This has been a frustrating week and I'm guessing (hoping?) that some of you can relate and that I'm not too wayyyy out in LaLaLand. Probable MS... do I or don't I????
First, I had my yearly with my Primary Doctor. She did a very thorough exam and pointed out deficits/abnormals as she went. I'm OK with that. I knew what they were anyway. She reminded me to be careful on the stairs, advised cranberry juice to prevent UTI's due to bladder issues, agreed with my bowel routine to keep things moving along, renewed clonazepam for night-time leg spasms. She listened, advised, didn't make me feel crazy. She said "your MS may continue to give you problems with {insert countless weird symptoms here}" and instead of making me feel like a victim, she encouraged me to be proactive. I'm fine with not knowing for sure what is going on neurologically, as long as there she recognizes *something*.

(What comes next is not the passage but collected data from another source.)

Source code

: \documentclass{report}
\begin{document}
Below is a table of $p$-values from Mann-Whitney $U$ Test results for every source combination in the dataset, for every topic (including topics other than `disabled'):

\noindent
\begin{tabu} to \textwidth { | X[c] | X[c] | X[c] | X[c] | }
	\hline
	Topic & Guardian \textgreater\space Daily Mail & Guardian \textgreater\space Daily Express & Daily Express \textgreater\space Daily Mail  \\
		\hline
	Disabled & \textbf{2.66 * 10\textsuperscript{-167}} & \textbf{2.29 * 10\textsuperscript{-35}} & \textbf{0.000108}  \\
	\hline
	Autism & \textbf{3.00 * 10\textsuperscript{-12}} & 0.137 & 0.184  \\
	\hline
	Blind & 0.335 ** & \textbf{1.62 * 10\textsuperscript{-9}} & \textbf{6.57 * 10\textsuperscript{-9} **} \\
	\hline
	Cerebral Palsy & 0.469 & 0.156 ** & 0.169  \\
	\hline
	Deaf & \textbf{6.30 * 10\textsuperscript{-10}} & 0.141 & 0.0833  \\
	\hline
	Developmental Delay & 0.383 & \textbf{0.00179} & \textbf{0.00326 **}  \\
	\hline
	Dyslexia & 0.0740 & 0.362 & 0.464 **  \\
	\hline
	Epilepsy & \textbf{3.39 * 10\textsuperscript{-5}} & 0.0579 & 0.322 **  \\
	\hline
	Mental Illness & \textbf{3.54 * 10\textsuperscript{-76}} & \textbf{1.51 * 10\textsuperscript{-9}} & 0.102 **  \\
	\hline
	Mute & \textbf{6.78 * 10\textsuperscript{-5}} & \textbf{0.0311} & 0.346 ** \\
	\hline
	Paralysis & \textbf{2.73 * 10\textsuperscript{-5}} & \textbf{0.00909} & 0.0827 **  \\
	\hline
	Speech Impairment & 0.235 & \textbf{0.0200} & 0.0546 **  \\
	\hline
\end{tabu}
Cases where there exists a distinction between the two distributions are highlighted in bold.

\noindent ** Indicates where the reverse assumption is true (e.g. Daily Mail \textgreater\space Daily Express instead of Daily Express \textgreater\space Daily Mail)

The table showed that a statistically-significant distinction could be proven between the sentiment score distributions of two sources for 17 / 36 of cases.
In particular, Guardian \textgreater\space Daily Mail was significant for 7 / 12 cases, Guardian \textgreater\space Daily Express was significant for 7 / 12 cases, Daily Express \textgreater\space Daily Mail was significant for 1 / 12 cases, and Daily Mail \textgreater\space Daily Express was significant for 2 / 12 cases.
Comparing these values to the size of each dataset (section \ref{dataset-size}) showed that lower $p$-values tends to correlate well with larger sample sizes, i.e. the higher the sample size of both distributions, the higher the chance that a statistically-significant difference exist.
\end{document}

Then, my 3-month follow-up with my Neurologist (which fell in the middle of one of my nastiest days at work, as fate would have it). Pompous a$$. 5 minutes, no eye contact, a barely minimal neuro exam that ONLY tested cranial nerves (I was a stroke nurse, *I* could have done this to me... and I don't have problems with my tongue deviating or my eyebrows raising evenly... how about testing my reflexes and balance??). I told him about falling down the stairs last month and my leg buckling at least once/wk leaving me catching myself or on the floor. He says "may be seizures or black-outs". What should I do for follow-up/safety? "Less stress". Hmm, I'm right on that, Doc.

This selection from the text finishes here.